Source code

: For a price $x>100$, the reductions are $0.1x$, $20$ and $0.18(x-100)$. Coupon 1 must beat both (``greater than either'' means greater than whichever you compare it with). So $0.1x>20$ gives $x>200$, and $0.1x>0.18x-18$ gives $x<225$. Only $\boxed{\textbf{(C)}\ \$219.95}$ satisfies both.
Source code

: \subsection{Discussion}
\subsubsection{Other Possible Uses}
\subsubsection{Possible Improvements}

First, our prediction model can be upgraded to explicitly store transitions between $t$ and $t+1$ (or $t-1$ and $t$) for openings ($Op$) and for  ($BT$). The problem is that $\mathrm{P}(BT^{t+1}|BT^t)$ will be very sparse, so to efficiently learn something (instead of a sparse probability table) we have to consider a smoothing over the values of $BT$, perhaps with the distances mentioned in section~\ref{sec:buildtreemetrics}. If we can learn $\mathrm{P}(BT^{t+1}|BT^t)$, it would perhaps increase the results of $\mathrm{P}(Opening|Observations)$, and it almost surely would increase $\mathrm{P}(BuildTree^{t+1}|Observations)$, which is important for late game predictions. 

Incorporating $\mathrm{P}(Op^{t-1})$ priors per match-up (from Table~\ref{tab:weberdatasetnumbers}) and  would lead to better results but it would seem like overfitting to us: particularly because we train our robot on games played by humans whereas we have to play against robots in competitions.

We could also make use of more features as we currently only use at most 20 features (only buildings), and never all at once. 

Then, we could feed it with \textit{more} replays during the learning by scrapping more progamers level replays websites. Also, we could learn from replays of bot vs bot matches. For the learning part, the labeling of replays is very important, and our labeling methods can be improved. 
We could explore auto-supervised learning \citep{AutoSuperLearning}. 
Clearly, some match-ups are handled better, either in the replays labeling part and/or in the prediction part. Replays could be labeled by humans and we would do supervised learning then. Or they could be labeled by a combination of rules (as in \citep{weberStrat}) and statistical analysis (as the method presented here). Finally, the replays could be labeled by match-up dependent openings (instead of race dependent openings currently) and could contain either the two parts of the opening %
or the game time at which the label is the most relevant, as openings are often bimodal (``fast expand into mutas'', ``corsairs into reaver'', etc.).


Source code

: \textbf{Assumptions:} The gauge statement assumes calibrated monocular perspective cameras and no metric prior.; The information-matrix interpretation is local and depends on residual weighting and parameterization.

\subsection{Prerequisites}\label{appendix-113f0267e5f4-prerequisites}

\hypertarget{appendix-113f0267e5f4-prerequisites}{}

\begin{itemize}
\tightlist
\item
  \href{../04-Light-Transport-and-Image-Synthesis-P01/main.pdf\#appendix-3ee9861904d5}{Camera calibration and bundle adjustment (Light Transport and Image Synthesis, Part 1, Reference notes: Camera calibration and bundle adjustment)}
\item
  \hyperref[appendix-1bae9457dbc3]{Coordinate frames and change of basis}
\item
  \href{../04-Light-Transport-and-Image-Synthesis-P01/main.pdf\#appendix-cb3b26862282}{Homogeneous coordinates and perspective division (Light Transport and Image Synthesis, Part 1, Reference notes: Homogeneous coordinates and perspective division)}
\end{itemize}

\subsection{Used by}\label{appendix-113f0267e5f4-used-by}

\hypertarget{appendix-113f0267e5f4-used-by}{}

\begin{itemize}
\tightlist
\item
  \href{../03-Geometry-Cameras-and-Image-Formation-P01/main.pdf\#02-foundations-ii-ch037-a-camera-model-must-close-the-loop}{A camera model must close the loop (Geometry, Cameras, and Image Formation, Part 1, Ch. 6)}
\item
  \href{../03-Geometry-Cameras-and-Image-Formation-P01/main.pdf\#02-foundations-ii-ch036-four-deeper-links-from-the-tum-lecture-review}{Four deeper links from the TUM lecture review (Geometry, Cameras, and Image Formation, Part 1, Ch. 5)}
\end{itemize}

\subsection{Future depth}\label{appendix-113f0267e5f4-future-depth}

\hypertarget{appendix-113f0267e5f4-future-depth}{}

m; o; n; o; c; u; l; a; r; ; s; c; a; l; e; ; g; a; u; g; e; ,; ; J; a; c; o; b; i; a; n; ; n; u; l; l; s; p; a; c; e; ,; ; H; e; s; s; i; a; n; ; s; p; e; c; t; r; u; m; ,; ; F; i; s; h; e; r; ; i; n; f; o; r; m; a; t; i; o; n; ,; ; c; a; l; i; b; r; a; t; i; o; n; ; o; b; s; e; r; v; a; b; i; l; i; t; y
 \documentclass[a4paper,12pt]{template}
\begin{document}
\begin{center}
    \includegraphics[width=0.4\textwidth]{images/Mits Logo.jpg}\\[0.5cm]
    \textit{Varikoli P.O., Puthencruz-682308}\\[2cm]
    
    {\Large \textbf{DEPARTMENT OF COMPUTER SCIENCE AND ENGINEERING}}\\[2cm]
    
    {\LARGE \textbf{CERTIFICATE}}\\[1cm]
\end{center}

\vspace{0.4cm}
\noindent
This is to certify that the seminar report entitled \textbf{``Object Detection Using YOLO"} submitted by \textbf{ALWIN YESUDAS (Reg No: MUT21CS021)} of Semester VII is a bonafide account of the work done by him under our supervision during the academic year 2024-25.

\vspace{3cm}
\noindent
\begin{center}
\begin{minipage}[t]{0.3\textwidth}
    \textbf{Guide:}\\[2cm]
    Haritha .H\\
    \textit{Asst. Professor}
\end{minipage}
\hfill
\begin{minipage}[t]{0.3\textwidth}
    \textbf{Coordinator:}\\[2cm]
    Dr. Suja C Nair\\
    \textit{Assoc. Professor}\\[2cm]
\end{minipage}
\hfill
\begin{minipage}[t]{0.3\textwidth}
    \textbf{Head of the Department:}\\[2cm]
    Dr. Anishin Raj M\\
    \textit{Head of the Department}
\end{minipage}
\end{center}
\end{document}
+ + +
*The problem*. From the listing, tally every line with the word "model" in it and give only the tally.

*Output*. 2